Excerpted records:
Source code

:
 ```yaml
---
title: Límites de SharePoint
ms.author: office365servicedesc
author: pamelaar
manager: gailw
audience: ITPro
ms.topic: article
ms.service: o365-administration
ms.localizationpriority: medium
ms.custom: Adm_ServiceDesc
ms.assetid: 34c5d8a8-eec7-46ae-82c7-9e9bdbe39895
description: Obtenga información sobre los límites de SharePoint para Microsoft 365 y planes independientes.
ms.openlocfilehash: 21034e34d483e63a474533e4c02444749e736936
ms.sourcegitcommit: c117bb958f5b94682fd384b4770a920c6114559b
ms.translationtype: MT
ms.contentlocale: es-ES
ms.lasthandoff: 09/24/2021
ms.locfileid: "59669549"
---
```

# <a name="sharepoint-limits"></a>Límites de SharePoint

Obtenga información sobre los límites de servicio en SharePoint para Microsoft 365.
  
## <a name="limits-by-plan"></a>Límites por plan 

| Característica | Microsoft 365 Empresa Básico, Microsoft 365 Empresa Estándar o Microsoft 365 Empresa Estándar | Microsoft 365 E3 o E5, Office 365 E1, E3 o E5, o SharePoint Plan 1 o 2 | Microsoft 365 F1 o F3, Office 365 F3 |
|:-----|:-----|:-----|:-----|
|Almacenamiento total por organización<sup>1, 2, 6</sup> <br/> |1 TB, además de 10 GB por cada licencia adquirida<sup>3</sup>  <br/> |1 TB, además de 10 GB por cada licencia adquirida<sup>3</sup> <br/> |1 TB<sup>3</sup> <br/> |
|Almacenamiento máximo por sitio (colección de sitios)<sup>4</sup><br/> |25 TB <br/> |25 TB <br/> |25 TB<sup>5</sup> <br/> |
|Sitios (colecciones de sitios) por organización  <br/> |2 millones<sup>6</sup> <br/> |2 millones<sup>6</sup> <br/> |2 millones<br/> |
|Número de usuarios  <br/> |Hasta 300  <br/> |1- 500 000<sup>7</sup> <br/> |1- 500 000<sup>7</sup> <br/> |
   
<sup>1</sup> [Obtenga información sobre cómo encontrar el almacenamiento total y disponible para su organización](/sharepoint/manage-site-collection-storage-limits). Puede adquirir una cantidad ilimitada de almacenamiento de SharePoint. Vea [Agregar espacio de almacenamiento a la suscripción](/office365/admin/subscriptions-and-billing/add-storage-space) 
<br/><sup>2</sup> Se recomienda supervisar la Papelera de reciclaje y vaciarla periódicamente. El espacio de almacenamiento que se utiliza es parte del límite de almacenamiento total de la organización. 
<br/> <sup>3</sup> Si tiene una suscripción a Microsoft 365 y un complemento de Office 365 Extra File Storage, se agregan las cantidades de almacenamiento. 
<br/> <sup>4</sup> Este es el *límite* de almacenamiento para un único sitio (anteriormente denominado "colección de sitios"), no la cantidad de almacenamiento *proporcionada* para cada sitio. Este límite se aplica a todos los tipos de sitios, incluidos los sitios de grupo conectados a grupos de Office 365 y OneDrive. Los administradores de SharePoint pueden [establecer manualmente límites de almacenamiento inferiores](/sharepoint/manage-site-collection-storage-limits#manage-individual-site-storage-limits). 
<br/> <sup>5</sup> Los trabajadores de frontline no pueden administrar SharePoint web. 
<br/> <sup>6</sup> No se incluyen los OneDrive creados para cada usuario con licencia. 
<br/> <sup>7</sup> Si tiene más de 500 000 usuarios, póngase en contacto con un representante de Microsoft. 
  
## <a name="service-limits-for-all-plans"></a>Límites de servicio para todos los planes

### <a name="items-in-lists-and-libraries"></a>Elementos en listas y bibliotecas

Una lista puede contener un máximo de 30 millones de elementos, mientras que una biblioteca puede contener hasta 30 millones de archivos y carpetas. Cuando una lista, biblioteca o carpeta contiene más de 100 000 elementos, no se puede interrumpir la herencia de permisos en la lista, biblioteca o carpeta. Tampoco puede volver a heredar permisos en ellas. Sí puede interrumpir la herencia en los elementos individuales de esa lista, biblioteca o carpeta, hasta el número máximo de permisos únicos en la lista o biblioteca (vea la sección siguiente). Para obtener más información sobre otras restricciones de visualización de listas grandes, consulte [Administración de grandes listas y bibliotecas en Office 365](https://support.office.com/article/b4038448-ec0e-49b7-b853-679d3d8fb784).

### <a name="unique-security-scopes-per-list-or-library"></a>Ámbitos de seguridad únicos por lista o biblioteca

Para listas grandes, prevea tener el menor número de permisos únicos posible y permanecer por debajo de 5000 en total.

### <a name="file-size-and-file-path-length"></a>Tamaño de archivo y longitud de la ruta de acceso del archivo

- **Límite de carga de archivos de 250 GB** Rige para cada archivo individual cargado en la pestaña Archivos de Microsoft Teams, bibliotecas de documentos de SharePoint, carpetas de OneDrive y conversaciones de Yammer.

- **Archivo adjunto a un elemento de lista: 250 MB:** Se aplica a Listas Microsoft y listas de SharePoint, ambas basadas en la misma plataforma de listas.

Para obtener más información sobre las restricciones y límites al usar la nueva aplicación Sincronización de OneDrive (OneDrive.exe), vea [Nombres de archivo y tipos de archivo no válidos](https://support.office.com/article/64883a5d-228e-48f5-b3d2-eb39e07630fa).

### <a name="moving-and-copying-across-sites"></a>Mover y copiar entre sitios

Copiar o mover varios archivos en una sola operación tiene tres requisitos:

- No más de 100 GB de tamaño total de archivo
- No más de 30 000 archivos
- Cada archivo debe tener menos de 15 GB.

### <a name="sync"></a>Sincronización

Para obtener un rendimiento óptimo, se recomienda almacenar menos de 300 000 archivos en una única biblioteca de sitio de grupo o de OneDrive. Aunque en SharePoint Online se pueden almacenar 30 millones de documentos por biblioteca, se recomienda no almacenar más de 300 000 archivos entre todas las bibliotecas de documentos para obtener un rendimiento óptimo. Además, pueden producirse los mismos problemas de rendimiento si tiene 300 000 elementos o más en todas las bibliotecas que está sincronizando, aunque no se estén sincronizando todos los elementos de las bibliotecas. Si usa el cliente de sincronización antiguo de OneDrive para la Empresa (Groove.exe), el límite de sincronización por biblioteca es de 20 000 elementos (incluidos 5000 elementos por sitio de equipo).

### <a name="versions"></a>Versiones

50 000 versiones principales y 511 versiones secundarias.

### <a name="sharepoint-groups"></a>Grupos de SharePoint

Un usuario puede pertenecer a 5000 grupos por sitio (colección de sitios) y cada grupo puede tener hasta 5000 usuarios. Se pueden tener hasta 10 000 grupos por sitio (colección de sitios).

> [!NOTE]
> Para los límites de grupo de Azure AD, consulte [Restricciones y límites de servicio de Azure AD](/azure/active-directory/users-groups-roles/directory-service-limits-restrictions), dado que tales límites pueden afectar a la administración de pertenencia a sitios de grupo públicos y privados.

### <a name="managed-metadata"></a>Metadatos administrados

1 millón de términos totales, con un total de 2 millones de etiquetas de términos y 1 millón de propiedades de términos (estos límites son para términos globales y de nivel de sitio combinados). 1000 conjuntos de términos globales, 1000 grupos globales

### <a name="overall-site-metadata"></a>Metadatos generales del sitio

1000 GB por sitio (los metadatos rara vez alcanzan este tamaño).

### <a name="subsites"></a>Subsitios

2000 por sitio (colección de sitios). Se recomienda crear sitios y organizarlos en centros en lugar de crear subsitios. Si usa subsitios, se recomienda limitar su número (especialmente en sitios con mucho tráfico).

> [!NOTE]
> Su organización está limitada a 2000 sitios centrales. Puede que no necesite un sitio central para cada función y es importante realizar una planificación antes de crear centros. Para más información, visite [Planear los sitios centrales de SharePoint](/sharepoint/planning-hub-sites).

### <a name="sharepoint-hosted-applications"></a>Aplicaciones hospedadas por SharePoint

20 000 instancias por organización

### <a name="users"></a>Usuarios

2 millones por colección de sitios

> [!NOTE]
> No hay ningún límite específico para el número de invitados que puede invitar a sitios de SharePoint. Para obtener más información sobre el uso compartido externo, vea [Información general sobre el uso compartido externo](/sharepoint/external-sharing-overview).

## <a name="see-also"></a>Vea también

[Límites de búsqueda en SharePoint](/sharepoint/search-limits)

Work instruction: Locate the word "entre" in the entries, and copy every line where it is found.

Task answer:
### <a name="moving-and-copying-across-sites"></a>Mover y copiar entre sitios
Para obtener un rendimiento óptimo, se recomienda almacenar menos de 300 000 archivos en una única biblioteca de sitio de grupo o de OneDrive. Aunque en SharePoint Online se pueden almacenar 30 millones de documentos por biblioteca, se recomienda no almacenar más de 300 000 archivos entre todas las bibliotecas de documentos para obtener un rendimiento óptimo. Además, pueden producirse los mismos problemas de rendimiento si tiene 300 000 elementos o más en todas las bibliotecas que está sincronizando, aunque no se estén sincronizando todos los elementos de las bibliotecas. Si usa el cliente de sincronización antiguo de OneDrive para la Empresa (Groove.exe), el límite de sincronización por biblioteca es de 20 000 elementos (incluidos 5000 elementos por sitio de equipo).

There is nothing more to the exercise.